Hadisi nakleden Ebu Hüreyre diyor ki: “Allah’ın Resulü, kafirin ruhunun kötü koktuğunu anlatırken gömleğini burnuna tuttu” Başka bir hadis: “Biriniz öldüğü zaman sabah, akşam ona oturacağı yer gösterilir. Eğer cennet halkından ise cennet halkındandır (orası cennettir), eğer cehennem halkından ise cehennem halkındandır (o makamı cehennemdir). Ona: ‘İşte Allah seni kıyamet günü tekrar diriltinceye kadar oturacağın yer burasıdır’ denilir” (Tirmizi, Cenaiz, 70). Ünlü bilgin allame İbn Hazm da kabir fitnesinin ve azabının, bedene değil, bedenden ayrılan ruha olacağını söylüyor. Çünkü Yüce Allah, “Firavun ailesini azabın en kötüsü kuşattı: Ateş! Sabah akşam ona sunulurlar (dünya durdukça azap böyle sürer). Kıyamet koptuğu zaman da ‘Firavun ailesini azabın en çetinine sokun’ (deriz)” (Mümin: 45-46) buyurmaktadır. Bu sunulma, kabir azabıdır. Ayetten, azabın ruha olduğu açıkça anlaşılmaktadır (el-Fasl, 4/ 67).

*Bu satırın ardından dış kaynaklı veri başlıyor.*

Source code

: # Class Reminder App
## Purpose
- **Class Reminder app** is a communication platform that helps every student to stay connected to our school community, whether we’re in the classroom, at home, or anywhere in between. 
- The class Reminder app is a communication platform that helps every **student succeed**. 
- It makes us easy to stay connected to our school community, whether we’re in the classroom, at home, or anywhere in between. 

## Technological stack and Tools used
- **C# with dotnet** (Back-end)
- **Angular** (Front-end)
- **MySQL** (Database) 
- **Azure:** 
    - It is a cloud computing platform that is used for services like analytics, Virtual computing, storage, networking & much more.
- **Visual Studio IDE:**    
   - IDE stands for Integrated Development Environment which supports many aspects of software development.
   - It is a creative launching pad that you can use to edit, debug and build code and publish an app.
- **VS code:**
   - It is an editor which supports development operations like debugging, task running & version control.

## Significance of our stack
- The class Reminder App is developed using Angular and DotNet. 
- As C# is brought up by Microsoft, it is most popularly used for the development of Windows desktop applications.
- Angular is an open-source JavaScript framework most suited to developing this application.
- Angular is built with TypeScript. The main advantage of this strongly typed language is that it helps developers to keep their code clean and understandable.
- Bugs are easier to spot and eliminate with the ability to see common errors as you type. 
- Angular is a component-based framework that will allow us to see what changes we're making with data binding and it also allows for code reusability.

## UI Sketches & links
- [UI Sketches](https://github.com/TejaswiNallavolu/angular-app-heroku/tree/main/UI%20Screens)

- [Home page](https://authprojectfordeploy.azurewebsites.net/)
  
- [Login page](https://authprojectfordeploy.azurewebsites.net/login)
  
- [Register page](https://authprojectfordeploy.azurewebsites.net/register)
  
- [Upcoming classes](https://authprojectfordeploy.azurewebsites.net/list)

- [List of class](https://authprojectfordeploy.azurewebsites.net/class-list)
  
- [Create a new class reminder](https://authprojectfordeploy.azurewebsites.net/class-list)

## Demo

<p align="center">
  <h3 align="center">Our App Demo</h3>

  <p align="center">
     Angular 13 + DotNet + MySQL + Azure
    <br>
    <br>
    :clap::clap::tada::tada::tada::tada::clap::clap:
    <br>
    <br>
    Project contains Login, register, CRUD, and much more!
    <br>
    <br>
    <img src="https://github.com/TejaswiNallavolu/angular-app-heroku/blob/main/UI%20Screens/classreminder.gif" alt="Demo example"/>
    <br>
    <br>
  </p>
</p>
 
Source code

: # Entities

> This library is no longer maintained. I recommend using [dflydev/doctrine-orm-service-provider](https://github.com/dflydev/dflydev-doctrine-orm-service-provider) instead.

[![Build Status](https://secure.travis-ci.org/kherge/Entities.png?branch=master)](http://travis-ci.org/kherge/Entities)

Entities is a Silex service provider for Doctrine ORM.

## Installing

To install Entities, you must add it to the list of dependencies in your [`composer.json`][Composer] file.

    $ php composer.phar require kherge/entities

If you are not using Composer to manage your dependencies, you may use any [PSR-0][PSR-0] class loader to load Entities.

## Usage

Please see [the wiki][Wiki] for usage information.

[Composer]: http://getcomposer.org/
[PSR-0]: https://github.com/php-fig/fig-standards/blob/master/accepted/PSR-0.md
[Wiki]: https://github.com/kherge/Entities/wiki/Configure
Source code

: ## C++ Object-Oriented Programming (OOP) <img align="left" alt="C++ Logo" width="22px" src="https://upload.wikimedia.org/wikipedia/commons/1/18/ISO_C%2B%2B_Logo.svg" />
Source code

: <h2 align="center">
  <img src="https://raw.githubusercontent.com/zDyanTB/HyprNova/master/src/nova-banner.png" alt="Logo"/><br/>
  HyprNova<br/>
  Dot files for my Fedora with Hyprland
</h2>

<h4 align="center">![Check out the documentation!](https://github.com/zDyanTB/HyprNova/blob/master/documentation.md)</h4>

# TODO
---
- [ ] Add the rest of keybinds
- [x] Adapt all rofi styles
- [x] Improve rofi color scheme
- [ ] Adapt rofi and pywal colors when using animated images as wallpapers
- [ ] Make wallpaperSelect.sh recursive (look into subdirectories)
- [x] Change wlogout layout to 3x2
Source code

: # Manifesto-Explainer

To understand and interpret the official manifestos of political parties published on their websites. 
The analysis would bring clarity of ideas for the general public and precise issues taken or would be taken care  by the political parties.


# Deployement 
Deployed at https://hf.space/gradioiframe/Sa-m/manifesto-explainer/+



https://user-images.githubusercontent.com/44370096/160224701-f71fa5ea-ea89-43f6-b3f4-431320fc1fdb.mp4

Hadislerde kastedilen gerçek şudur: Ruh, bedenden ayrıldıktan sonra da hem ayrıldığı bedenini görür hem de bedeninin şeklini latif (yoğunluksuz) cisim olarak koruduğundan, kendisini beden içinde hisseder. Nasıl ki insan rüyada, yaşadığı olayları, ruh olarak yaşadığı, gördüğü halde bedenle yaşıyor, görüyor zanneder. Rüyada dolaştığı yerleri, bedensiz olarak dolaştığının farkında değildir.